Say, we have a data frame about student testing score, ‘grade’ on hand. And now, only the name of the students variables for ‘Math’, ‘Physics’ and ‘Chemistry’ are needed in the next step task. So, the easiest way to select those variables is using the index number of them in the square brackets.
#show first observations of the data frame
head(grade)
#output
StudentID First Last Gender Country Age Math Physics
1 1 James Zhang Male US 23 73 70
2 2 Wilson Li Male UK 26 95 999
3 3 Richard Nuan Ye Male UK 35 77 83
4 4 Mary Deng Female US 21 60 99
5 5 Jason Wilson Male UK 19 77 89
6 6 Jennifer Hopkin Female UK 43 79 64
Chemistry Date
1 87 10/31/08
2 83 03/16/08
3 92 05/22/08
4 84 01/24/09
5 93 07/30/09
6 83 04/05/09
#select wanted variables, using indexing with the column numbers
new_df1 <- grade[c(2,3,7,8,9)]
#show fist observations of the new data frame
head(new_df1)
#output
First Last Math Physics Chemistry
1 James Zhang 73 70 87
2 Wilson Li 95 999 83
3 Richard Nuan Ye 77 83 92
4 Mary Deng 60 99 84
5 Jason Wilson 77 89 93
6 Jennifer Hopkin 79 64 83
The second way of choosing variables is filling the variable names into the square brackets.
#select variables, using column names
new_df2 <- grade[c("First","Last","Math","Physics","Chemistry")]
#show first observations of the new data frame
head(new_df2)
#output
First Last Math Physics Chemistry
1 James Zhang 73 70 87
2 Wilson Li 95 999 83
3 Richard Nuan Ye 77 83 92
4 Mary Deng 60 99 84
5 Jason Wilson 77 89 93
6 Jennifer Hopkin 79 64 83
The third method is just the opposite of the first one, namely excluding the unwanted variables by adding minus symbol in front of their indexing numbers.
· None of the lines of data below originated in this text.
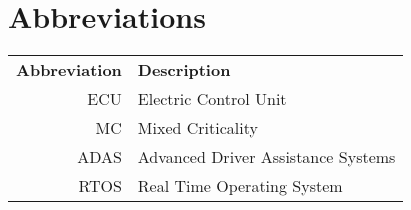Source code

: \chapter*{Abbreviations}
\noindent{}\begin{tabular}{r  l}
\textbf{Abbreviation} 	& \textbf{Description} \vspace{.5em} \\
ECU		&Electric Control Unit\\
MC		&Mixed Criticality\\
ADAS	&Advanced Driver Assistance Systems\\
RTOS	&Real Time Operating System\\
\end{tabular}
#select variables, by excluding unwanted variables
new_df3 <- grade[c(-1,-4,-5,-6,-10)]
#show first observations of the new data frame
head(new_df3)
#output
First Last Math Physics Chemistry
1 James Zhang 73 70 87
2 Wilson Li 95 999 83
3 Richard Nuan Ye 77 83 92
4 Mary Deng 60 99 84
5 Jason Wilson 77 89 93
6 Jennifer Hopkin 79 64 83
The fourth method is using select() function from dplyr package.
#using select() of dplyr to select variables
library(dplyr)
new_df4 <- select(grade,First,Last,Math,Physics,Chemistry)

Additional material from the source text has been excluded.